■ **EXERCISE BRIEF**
Each entry needs to be duplicated exactly.

----------------

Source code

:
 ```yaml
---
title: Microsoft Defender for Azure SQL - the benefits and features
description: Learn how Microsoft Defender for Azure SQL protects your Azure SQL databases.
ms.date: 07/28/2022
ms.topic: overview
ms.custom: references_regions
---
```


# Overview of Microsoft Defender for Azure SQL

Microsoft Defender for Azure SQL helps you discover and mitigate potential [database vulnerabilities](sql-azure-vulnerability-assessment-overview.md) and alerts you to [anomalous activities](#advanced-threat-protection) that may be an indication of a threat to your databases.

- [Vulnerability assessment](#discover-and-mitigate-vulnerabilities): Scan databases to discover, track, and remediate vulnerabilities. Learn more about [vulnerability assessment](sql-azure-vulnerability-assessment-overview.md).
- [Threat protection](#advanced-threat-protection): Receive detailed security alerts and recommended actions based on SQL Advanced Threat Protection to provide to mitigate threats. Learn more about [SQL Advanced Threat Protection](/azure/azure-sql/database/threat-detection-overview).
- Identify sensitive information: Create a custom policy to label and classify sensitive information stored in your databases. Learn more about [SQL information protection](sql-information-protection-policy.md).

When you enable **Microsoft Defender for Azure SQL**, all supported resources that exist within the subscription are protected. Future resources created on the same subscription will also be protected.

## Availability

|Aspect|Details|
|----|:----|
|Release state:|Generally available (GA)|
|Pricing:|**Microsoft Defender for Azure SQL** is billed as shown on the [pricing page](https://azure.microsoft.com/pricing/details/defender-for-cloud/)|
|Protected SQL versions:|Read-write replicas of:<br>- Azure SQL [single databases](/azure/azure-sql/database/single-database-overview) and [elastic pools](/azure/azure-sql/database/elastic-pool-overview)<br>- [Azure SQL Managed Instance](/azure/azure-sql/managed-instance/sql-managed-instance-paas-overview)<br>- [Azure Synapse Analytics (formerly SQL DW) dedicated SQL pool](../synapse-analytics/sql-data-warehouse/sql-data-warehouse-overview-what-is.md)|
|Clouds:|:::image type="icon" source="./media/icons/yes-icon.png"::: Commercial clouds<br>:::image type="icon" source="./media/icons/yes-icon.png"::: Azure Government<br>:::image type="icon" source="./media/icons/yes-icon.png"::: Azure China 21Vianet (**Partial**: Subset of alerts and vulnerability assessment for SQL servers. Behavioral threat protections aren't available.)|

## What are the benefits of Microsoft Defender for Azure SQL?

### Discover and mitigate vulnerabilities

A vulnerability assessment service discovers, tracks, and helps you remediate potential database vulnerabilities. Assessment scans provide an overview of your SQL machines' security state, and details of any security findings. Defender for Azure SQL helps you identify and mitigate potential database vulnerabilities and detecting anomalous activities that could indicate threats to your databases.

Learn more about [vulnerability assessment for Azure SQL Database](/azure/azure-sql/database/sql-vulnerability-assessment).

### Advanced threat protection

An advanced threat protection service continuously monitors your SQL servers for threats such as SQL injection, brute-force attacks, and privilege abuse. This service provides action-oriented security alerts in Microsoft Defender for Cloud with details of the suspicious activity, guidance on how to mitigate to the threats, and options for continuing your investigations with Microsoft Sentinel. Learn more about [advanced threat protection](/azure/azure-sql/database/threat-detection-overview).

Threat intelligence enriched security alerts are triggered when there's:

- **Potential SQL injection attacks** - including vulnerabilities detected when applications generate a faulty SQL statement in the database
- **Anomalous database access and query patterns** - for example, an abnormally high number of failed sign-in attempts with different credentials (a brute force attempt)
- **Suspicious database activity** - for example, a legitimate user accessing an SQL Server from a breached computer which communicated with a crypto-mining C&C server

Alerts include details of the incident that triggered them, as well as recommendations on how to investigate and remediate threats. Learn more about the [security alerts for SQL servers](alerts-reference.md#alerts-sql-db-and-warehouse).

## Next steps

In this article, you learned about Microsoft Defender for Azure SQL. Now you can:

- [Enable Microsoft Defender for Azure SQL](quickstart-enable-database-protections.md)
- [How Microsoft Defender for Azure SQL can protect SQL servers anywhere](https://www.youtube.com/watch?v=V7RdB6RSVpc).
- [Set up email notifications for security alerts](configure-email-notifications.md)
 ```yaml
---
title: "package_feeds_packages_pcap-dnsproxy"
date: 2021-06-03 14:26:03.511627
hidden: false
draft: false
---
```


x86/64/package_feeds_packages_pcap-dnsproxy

----------------

■ **YOUR RESPONSE**
Source code

:
 ```yaml
---
title: Microsoft Defender for Azure SQL - the benefits and features
description: Learn how Microsoft Defender for Azure SQL protects your Azure SQL databases.
ms.date: 07/28/2022
ms.topic: overview
ms.custom: references_regions
---
```


# Overview of Microsoft Defender for Azure SQL

Microsoft Defender for Azure SQL helps you discover and mitigate potential [database vulnerabilities](sql-azure-vulnerability-assessment-overview.md) and alerts you to [anomalous activities](#advanced-threat-protection) that may be an indication of a threat to your databases.

- [Vulnerability assessment](#discover-and-mitigate-vulnerabilities): Scan databases to discover, track, and remediate vulnerabilities. Learn more about [vulnerability assessment](sql-azure-vulnerability-assessment-overview.md).
- [Threat protection](#advanced-threat-protection): Receive detailed security alerts and recommended actions based on SQL Advanced Threat Protection to provide to mitigate threats. Learn more about [SQL Advanced Threat Protection](/azure/azure-sql/database/threat-detection-overview).
- Identify sensitive information: Create a custom policy to label and classify sensitive information stored in your databases. Learn more about [SQL information protection](sql-information-protection-policy.md).

When you enable **Microsoft Defender for Azure SQL**, all supported resources that exist within the subscription are protected. Future resources created on the same subscription will also be protected.

## Availability

|Aspect|Details|
|----|:----|
|Release state:|Generally available (GA)|
|Pricing:|**Microsoft Defender for Azure SQL** is billed as shown on the [pricing page](https://azure.microsoft.com/pricing/details/defender-for-cloud/)|
|Protected SQL versions:|Read-write replicas of:<br>- Azure SQL [single databases](/azure/azure-sql/database/single-database-overview) and [elastic pools](/azure/azure-sql/database/elastic-pool-overview)<br>- [Azure SQL Managed Instance](/azure/azure-sql/managed-instance/sql-managed-instance-paas-overview)<br>- [Azure Synapse Analytics (formerly SQL DW) dedicated SQL pool](../synapse-analytics/sql-data-warehouse/sql-data-warehouse-overview-what-is.md)|
|Clouds:|:::image type="icon" source="./media/icons/yes-icon.png"::: Commercial clouds<br>:::image type="icon" source="./media/icons/yes-icon.png"::: Azure Government<br>:::image type="icon" source="./media/icons/yes-icon.png"::: Azure China 21Vianet (**Partial**: Subset of alerts and vulnerability assessment for SQL servers. Behavioral threat protections aren't available.)|

## What are the benefits of Microsoft Defender for Azure SQL?

### Discover and mitigate vulnerabilities

A vulnerability assessment service discovers, tracks, and helps you remediate potential database vulnerabilities. Assessment scans provide an overview of your SQL machines' security state, and details of any security findings. Defender for Azure SQL helps you identify and mitigate potential database vulnerabilities and detecting anomalous activities that could indicate threats to your databases.

Learn more about [vulnerability assessment for Azure SQL Database](/azure/azure-sql/database/sql-vulnerability-assessment).

### Advanced threat protection

An advanced threat protection service continuously monitors your SQL servers for threats such as SQL injection, brute-force attacks, and privilege abuse. This service provides action-oriented security alerts in Microsoft Defender for Cloud with details of the suspicious activity, guidance on how to mitigate to the threats, and options for continuing your investigations with Microsoft Sentinel. Learn more about [advanced threat protection](/azure/azure-sql/database/threat-detection-overview).

Threat intelligence enriched security alerts are triggered when there's:

- **Potential SQL injection attacks** - including vulnerabilities detected when applications generate a faulty SQL statement in the database
- **Anomalous database access and query patterns** - for example, an abnormally high number of failed sign-in attempts with different credentials (a brute force attempt)
- **Suspicious database activity** - for example, a legitimate user accessing an SQL Server from a breached computer which communicated with a crypto-mining C&C server

Alerts include details of the incident that triggered them, as well as recommendations on how to investigate and remediate threats. Learn more about the [security alerts for SQL servers](alerts-reference.md#alerts-sql-db-and-warehouse).

## Next steps

In this article, you learned about Microsoft Defender for Azure SQL. Now you can:

- [Enable Microsoft Defender for Azure SQL](quickstart-enable-database-protections.md)
- [How Microsoft Defender for Azure SQL can protect SQL servers anywhere](https://www.youtube.com/watch?v=V7RdB6RSVpc).
- [Set up email notifications for security alerts](configure-email-notifications.md)
 ```yaml
---
title: "package_feeds_packages_pcap-dnsproxy"
date: 2021-06-03 14:26:03.511627
hidden: false
draft: false
---
```


x86/64/package_feeds_packages_pcap-dnsproxy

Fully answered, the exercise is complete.